▶ WORK INSTRUCTIONS: Scan the listing below for lines with "science" in them. Give their number and nothing more.

Segment Start: SOURCE DATA

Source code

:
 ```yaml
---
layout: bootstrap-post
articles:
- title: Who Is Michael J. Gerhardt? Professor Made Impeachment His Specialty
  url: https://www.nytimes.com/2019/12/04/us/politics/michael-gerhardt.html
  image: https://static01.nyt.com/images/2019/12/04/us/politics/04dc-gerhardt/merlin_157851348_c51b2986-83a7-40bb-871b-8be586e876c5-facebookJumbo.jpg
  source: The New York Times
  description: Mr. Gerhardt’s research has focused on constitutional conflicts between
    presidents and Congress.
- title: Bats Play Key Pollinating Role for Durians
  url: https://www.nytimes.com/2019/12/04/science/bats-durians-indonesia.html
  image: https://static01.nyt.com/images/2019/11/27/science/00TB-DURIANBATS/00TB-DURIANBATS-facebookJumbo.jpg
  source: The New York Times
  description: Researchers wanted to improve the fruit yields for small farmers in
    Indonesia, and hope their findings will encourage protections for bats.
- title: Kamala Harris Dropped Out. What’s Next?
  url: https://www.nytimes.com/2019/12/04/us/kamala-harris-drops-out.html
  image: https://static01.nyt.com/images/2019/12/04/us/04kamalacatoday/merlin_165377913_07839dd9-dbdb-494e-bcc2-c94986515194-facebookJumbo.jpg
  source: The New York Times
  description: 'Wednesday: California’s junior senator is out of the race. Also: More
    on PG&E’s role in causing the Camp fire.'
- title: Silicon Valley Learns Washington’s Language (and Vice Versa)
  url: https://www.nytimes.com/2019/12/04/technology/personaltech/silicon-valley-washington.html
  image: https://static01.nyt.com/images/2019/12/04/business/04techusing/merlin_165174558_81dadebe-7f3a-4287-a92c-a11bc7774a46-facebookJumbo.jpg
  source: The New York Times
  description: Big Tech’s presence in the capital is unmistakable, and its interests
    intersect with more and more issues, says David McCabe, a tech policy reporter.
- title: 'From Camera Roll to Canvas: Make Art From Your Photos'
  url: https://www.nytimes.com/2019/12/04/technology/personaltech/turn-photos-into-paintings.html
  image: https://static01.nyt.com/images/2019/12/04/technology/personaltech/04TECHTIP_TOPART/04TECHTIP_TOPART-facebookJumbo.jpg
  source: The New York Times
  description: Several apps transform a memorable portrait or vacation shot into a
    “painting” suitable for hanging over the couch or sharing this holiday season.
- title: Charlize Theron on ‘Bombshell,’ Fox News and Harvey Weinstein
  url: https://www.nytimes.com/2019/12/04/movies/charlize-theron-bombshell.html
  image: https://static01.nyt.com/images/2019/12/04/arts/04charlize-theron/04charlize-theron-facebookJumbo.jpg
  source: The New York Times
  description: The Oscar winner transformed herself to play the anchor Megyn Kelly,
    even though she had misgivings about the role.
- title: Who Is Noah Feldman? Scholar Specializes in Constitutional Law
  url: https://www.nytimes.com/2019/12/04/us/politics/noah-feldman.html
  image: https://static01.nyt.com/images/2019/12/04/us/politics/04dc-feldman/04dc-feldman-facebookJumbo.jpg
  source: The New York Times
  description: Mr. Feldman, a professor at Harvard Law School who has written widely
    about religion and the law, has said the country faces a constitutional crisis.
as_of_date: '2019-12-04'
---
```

Segment End: SOURCE DATA

▶ SOLVED PROBLEM: 2